### Task instructions
Only the total should be returned: the number of lines in the data that hold the string "问题与案例驱动".

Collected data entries
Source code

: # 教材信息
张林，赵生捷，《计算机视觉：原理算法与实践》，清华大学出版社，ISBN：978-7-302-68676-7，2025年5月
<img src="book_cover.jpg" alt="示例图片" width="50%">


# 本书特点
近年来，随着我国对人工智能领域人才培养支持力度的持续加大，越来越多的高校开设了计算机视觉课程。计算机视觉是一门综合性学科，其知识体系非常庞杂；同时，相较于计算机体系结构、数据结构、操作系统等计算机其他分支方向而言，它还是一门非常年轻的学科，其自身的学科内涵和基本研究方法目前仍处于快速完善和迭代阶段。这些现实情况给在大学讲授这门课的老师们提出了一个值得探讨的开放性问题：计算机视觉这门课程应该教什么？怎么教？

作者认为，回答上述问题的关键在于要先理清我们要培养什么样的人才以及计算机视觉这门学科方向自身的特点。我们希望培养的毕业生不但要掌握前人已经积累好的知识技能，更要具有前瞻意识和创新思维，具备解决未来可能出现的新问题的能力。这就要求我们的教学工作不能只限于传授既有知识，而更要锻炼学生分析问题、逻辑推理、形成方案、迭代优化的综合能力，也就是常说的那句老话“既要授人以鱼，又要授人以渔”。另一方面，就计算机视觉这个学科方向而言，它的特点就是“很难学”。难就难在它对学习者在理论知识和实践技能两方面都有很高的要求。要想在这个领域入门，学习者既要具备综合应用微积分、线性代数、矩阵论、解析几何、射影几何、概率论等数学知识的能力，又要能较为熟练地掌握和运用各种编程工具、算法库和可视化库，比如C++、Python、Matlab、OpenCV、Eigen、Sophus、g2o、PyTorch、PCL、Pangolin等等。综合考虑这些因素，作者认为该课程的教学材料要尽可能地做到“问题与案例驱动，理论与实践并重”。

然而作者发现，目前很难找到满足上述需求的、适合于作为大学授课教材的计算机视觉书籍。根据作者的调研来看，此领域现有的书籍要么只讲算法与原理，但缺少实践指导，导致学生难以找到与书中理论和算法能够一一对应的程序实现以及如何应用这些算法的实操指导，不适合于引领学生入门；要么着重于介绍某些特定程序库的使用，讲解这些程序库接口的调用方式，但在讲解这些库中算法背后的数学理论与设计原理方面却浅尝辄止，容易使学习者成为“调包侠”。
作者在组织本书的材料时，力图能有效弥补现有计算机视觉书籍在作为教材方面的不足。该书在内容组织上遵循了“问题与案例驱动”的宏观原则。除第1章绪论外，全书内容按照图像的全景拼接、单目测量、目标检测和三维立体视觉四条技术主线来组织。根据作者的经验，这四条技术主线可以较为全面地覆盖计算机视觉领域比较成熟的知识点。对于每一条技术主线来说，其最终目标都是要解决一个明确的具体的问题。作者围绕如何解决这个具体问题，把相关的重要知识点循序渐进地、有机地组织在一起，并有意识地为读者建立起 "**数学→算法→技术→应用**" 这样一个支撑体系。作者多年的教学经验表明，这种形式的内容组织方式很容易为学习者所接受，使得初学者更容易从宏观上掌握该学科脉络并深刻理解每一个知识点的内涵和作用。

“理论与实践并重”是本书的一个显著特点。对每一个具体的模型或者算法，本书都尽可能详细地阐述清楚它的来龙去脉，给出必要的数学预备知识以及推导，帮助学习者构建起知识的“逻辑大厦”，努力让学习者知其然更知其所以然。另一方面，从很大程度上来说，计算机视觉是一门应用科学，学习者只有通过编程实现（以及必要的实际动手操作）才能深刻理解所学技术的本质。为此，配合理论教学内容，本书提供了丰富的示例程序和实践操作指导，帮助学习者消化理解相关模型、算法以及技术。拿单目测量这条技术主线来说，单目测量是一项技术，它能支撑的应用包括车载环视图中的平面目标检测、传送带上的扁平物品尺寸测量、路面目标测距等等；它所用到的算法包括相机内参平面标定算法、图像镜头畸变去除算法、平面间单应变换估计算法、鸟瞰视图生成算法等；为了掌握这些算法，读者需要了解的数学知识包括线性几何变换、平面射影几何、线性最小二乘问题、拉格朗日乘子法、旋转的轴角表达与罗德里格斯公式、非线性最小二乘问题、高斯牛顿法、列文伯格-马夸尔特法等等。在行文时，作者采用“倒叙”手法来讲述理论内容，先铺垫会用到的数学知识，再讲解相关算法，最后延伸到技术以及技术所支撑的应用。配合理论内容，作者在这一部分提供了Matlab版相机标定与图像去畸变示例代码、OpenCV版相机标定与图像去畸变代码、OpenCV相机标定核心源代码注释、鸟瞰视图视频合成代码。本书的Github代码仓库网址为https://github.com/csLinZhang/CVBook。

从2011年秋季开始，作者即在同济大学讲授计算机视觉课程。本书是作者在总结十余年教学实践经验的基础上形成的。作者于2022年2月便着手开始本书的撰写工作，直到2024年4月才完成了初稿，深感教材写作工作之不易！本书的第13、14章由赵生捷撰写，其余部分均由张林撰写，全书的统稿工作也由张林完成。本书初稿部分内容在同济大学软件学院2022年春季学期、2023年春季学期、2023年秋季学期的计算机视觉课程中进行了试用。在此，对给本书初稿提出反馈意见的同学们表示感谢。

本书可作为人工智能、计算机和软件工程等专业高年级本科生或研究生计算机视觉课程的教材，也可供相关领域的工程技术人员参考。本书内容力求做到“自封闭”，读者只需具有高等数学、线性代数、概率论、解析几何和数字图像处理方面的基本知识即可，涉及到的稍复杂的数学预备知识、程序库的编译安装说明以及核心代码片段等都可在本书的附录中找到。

### Answer box
2